Entire resolving is divided into region pretreatment and positioning parsing two parts:
Extract region pretreatment
The complexity that profile is reduced during image zooming-out, only mentions the outer profile of mark region in image
It takes, will be excessively similar because of the outer profile of witness marker and the similar quadrangle in background, cause extraction to make mistake to be selected
Mark region.Therefore it needs exist for parsing the internal information of witness marker, further judgement is extracted in favored area
It whether include witness marker.In order to obtain with fast processing speed, the only external minimum square in mark to be selected is handled to image
It is carried out within shape region, greatly reduces the range of image procossing, improve detection speed.
Before being identified information extraction, need first to pre-process identified areas to be selected.It is extracted with identified areas
The processing method of module is identical, the image-region range shorter only handled.

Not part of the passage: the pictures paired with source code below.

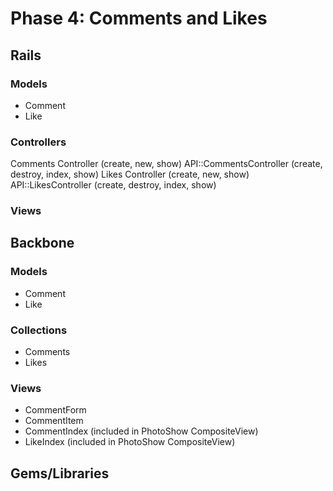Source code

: # Phase 4: Comments and Likes

## Rails
### Models
* Comment
* Like

### Controllers
Comments Controller (create, new, show)
API::CommentsController (create, destroy, index, show)
Likes Controller (create, new, show)
API::LikesController (create, destroy, index, show)

### Views

## Backbone
### Models
* Comment
* Like

### Collections
* Comments
* Likes

### Views
* CommentForm
* CommentItem
* CommentIndex (included in PhotoShow CompositeView)
* LikeIndex (included in PhotoShow CompositeView)

## Gems/Libraries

Due in flag information analysis program only at comprising the minimum circumscribed rectangle image-region to favored area
Reason, thus in favored area there are witness marker if witness marker account for whole image region half more than and positioning mark
The grey level of will differs greatly, so carrying out can achieve optimal point using OTSU algorithm in binary conversion treatment to image
Cut effect and faster processing speed.Shape contour is clearly smooth in witness marker after progress binary morphology filtering.It is finally right
Image carries out whole contours extracts, and filters out the region misidentified in mark region extraction module by outlines relationship.
Mark region is made of an outer profile and nine contour areas, and may be not present this profile combination relationship will be by favored area
It filters out.There are the feelings that wherein three contour area areas are greater than other six contour area areas in nine in-profile regions
To also be filtered out to favored area for such relationship may be not present in condition, by the signature analysis to witness marker region in-profile,
Finally obtained region is exactly the region comprising witness marker.
Positioning parsing
According to the internal feature of identified areas, correct mark can be selected in multiple optional identified areas, and
Rotation angle information and position deviation information are calculated by the internal feature of mark.
As shown in fig. 6, Fig. 6 (a) is to coordinate corresponding to key point, mark is the committed step of flag information parsing respectively、、、、.Indicate that analytical algorithm determines 3 anchor points of mark first、、, in relatively vector、、Mould, determine that the coordinate of maximum two points of mould is、, as shown in Fig. 6 (b).It is marked by positioning
Vector known to will featureIdentified linear equation passes through the central point of mark, as Fig. 6 (c) has determined the seat at center
Mark.VectorIdentified linear equation passes throughPoint, as Fig. 6 (d) has determined that witness marker lower right corner key point is sat
Mark。
By vectorCalculate itself and image coordinateThe angle of axis determines the inclined of camera and witness marker by the angle
Angle is moved, by pointCoordinate determine the position offset at witness marker migrated image center.Flag information parsing module is final
The information of output, this information can be used as the input quantity of unmanned plane location control.